__Dataset excerpts__
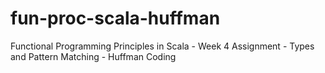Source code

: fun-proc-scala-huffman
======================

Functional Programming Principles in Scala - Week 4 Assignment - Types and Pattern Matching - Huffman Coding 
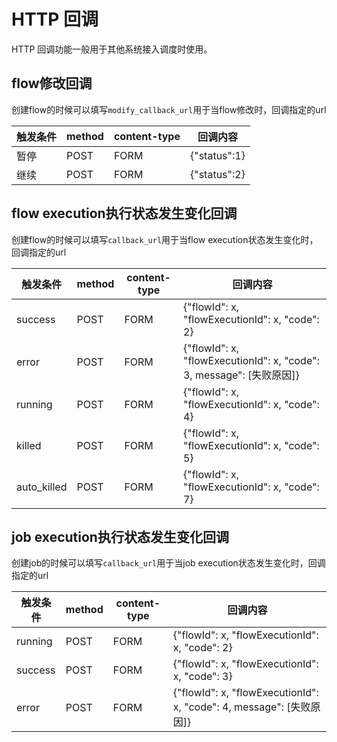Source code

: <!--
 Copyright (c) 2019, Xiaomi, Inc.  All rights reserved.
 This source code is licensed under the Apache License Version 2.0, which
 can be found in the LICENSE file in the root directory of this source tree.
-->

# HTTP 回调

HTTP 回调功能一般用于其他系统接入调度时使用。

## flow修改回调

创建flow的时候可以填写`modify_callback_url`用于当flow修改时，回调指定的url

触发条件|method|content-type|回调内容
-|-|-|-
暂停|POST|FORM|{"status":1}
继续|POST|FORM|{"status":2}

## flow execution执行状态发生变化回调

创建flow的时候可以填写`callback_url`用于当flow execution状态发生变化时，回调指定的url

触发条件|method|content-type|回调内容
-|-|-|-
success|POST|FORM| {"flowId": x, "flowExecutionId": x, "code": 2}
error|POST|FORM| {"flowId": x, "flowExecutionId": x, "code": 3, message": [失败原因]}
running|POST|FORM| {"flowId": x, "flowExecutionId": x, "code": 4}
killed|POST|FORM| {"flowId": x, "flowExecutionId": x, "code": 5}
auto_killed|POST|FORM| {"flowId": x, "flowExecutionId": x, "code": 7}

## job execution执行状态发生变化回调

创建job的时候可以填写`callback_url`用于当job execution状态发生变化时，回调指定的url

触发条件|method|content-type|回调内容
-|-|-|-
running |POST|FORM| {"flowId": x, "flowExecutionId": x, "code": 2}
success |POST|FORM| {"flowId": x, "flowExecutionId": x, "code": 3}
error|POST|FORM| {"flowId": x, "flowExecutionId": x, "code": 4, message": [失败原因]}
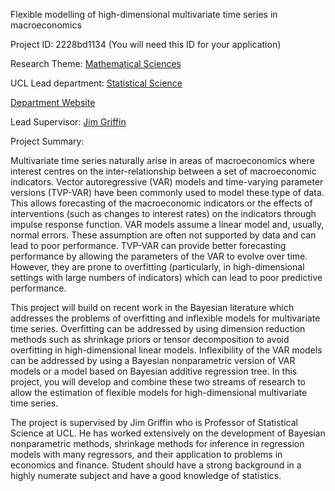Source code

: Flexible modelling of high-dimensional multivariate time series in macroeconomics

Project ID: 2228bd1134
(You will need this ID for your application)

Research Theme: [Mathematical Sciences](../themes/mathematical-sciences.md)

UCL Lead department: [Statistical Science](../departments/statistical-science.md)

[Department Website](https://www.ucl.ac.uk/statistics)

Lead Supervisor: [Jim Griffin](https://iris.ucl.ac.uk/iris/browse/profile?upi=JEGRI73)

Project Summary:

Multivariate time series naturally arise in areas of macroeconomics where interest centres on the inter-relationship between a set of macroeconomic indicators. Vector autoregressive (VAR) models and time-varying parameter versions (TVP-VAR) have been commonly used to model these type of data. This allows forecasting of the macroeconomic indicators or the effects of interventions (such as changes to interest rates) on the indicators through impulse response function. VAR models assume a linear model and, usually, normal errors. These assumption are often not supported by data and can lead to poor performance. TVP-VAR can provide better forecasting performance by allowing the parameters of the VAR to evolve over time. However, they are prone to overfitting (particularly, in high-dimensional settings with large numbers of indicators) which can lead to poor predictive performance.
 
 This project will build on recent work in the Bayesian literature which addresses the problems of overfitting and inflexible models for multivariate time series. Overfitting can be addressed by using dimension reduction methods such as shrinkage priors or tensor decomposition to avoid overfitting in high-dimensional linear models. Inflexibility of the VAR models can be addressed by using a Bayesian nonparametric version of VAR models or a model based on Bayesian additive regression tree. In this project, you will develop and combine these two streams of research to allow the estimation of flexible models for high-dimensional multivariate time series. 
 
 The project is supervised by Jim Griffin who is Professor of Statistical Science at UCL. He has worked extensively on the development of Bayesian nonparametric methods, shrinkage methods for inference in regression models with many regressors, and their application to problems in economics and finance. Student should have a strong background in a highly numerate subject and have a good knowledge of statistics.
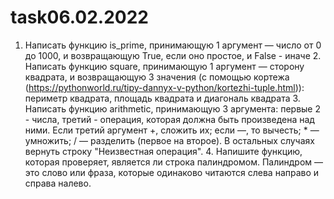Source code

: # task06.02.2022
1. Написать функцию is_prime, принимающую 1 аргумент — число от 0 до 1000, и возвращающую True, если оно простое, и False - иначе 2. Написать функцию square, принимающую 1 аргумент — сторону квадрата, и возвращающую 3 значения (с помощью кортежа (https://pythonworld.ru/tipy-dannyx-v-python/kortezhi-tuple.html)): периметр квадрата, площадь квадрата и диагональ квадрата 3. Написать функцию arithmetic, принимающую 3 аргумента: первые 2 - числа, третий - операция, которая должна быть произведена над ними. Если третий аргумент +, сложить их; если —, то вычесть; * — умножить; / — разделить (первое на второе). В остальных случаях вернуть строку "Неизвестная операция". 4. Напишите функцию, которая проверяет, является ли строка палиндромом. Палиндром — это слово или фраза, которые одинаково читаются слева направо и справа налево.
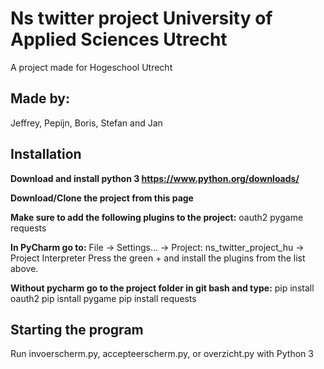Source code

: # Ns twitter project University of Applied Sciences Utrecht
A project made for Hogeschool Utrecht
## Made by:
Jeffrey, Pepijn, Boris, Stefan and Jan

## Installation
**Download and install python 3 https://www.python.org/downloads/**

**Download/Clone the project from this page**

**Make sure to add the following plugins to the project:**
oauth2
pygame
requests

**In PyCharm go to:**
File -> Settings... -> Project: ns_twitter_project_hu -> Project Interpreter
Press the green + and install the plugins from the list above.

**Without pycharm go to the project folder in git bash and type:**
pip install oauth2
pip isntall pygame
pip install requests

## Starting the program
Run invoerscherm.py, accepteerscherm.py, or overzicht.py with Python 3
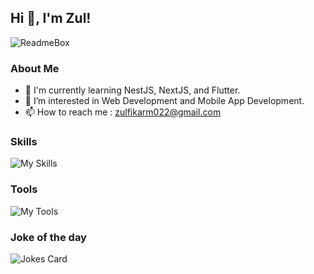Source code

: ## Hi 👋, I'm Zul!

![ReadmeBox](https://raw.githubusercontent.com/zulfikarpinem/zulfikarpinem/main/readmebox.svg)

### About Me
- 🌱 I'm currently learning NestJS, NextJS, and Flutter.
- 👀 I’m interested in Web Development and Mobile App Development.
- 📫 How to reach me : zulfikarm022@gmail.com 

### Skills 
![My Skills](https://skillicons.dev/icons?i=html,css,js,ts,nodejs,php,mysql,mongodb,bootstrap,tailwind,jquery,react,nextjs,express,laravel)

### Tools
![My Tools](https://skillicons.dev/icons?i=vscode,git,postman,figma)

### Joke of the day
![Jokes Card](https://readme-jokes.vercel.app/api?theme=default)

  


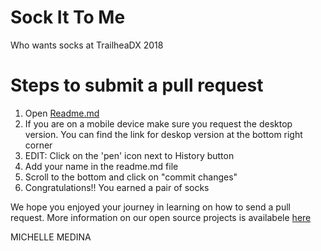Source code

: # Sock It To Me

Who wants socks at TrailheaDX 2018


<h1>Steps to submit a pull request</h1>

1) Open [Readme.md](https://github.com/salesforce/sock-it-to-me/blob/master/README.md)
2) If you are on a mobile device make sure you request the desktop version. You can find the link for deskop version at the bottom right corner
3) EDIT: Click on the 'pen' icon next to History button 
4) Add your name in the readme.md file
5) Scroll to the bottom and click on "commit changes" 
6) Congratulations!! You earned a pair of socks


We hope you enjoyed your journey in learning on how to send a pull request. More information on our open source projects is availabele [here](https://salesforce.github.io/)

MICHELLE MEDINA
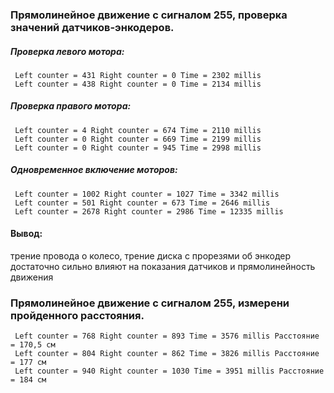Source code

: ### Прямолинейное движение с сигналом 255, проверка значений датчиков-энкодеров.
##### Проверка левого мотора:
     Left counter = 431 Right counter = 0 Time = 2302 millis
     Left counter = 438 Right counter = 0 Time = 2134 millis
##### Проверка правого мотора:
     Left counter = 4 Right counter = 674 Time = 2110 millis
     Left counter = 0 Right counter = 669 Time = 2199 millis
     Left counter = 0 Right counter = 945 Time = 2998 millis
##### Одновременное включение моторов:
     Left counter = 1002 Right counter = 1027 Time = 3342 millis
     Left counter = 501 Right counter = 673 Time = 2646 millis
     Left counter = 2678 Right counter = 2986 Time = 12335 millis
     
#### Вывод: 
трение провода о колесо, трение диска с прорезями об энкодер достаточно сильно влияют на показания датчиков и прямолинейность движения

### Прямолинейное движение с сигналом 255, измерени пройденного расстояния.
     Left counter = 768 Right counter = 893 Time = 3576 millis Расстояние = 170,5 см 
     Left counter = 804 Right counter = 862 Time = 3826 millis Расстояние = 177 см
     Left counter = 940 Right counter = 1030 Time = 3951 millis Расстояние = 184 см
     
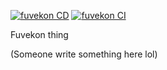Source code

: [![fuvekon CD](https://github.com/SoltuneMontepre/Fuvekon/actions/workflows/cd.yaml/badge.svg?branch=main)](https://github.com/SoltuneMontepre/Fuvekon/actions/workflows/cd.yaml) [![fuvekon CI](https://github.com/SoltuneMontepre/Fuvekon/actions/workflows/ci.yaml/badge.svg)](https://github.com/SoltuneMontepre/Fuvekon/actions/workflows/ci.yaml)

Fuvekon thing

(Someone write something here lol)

__Task goal__
From the entries, report each line that includes the word "Tools".

__Output of the exercise__
### Tools
![My Tools](https://skillicons.dev/icons?i=vscode,git,postman,figma)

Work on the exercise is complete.